I read Edward Frenkel's Love and Math. But reanding this book made me wonder about origin of the concept of the sheaf used in algebraic geometry. I think the conclusion that I came to in the process of reading this book is that the concept of the Langlands program, which is a fusion of number theory, curves over finite fields, and Riemann surface. please see the below paragraphs.
In 1940, during the war, Andre Weil was imprisoned in France for refusing to serve in the army. As the obituary published in The Economist put it. While in prison, Weil wrote a letter to his sister Simone Weil, a famous philosopher and humanist. This letter is a remarkable document; in it, he tries to explain in fairly elementary terms the "big picture" of mathematics as he saw it.
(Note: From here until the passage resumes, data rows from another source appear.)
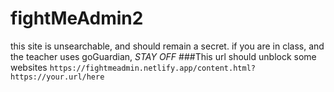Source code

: # fightMeAdmin2
this site is unsearchable, and should remain a secret.
if you are in class, and the teacher uses goGuardian, _STAY OFF_
###This url should unblock some websites
```https://fightmeadmin.netlify.app/content.html?https://your.url/here```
The connection between Riemann surfaces and curves over finite fields should now be clear: both come from the same kind of equations, but we look for solutions in different domains, either finite fields or complex numbers. On the other hand, "any argument or result in number theory can be translated, word for word, "to curves over finite fields, as Weil put in his letter. Weil's idea was therfore that curves over finite fields are the objects that intermediate between number theory and Riemann surfaces.Thus, we find a bridge, between number theory and Riemann surfaces, and that is the theory of algebraic curves over finite fields. In other words, we have three parallel tracks or columns: Number Theory, Curves over Finite Fields, Riemann Surfaces
And this book says that automorphic function's geometric likeness is sheaf similar to the fundamental group of the Riemann surface acting as Galois group.
In the end, I think sheaf's motivation is Weil's thinking. This conclusion is right? If it is wrong, Could you explain background of Why Jean pierre Serre thought he should develop the sheaf theory?